● **Action item**
Beneath this task are records; print exactly the stretch of them from the line with "5. git checkout C4" through the line with "其他软件应该在这里列出吗？ File a github isue 来添加它。", both ends included.

● **Input for this task**
***
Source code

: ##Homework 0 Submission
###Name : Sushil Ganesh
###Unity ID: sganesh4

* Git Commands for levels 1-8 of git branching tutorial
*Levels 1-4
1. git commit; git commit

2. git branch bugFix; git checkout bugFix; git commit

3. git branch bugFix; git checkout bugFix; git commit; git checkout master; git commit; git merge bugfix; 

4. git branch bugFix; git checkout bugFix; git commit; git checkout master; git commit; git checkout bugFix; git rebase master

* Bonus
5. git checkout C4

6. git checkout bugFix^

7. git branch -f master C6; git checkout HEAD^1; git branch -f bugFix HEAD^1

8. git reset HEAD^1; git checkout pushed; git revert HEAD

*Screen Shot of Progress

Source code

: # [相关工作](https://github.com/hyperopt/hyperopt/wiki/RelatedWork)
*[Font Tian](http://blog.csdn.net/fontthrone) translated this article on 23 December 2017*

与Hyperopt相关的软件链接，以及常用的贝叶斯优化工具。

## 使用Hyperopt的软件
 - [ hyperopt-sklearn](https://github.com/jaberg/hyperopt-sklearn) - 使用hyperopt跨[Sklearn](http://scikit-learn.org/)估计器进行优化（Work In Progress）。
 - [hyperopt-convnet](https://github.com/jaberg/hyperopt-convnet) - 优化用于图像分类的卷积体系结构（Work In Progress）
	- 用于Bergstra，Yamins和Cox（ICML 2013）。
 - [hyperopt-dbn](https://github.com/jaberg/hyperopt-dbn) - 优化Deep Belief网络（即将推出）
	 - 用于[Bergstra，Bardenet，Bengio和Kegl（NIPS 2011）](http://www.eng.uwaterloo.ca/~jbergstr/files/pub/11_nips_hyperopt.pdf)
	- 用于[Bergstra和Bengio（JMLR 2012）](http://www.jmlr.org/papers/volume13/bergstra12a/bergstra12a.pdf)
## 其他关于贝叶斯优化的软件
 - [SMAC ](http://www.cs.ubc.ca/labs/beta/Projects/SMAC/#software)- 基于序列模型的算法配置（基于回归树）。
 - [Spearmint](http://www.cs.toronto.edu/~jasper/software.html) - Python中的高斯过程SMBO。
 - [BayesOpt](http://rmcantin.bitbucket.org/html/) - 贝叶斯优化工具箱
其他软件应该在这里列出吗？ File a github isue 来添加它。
***
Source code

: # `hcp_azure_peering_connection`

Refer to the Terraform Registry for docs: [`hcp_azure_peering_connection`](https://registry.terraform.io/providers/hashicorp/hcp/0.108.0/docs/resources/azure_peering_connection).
***
● **Output below**
5. git checkout C4

6. git checkout bugFix^

7. git branch -f master C6; git checkout HEAD^1; git branch -f bugFix HEAD^1

8. git reset HEAD^1; git checkout pushed; git revert HEAD

*Screen Shot of Progress

Source code

: # [相关工作](https://github.com/hyperopt/hyperopt/wiki/RelatedWork)
*[Font Tian](http://blog.csdn.net/fontthrone) translated this article on 23 December 2017*

与Hyperopt相关的软件链接，以及常用的贝叶斯优化工具。

## 使用Hyperopt的软件
 - [ hyperopt-sklearn](https://github.com/jaberg/hyperopt-sklearn) - 使用hyperopt跨[Sklearn](http://scikit-learn.org/)估计器进行优化（Work In Progress）。
 - [hyperopt-convnet](https://github.com/jaberg/hyperopt-convnet) - 优化用于图像分类的卷积体系结构（Work In Progress）
	- 用于Bergstra，Yamins和Cox（ICML 2013）。
 - [hyperopt-dbn](https://github.com/jaberg/hyperopt-dbn) - 优化Deep Belief网络（即将推出）
	 - 用于[Bergstra，Bardenet，Bengio和Kegl（NIPS 2011）](http://www.eng.uwaterloo.ca/~jbergstr/files/pub/11_nips_hyperopt.pdf)
	- 用于[Bergstra和Bengio（JMLR 2012）](http://www.jmlr.org/papers/volume13/bergstra12a/bergstra12a.pdf)
## 其他关于贝叶斯优化的软件
 - [SMAC ](http://www.cs.ubc.ca/labs/beta/Projects/SMAC/#software)- 基于序列模型的算法配置（基于回归树）。
 - [Spearmint](http://www.cs.toronto.edu/~jasper/software.html) - Python中的高斯过程SMBO。
 - [BayesOpt](http://rmcantin.bitbucket.org/html/) - 贝叶斯优化工具箱
其他软件应该在这里列出吗？ File a github isue 来添加它。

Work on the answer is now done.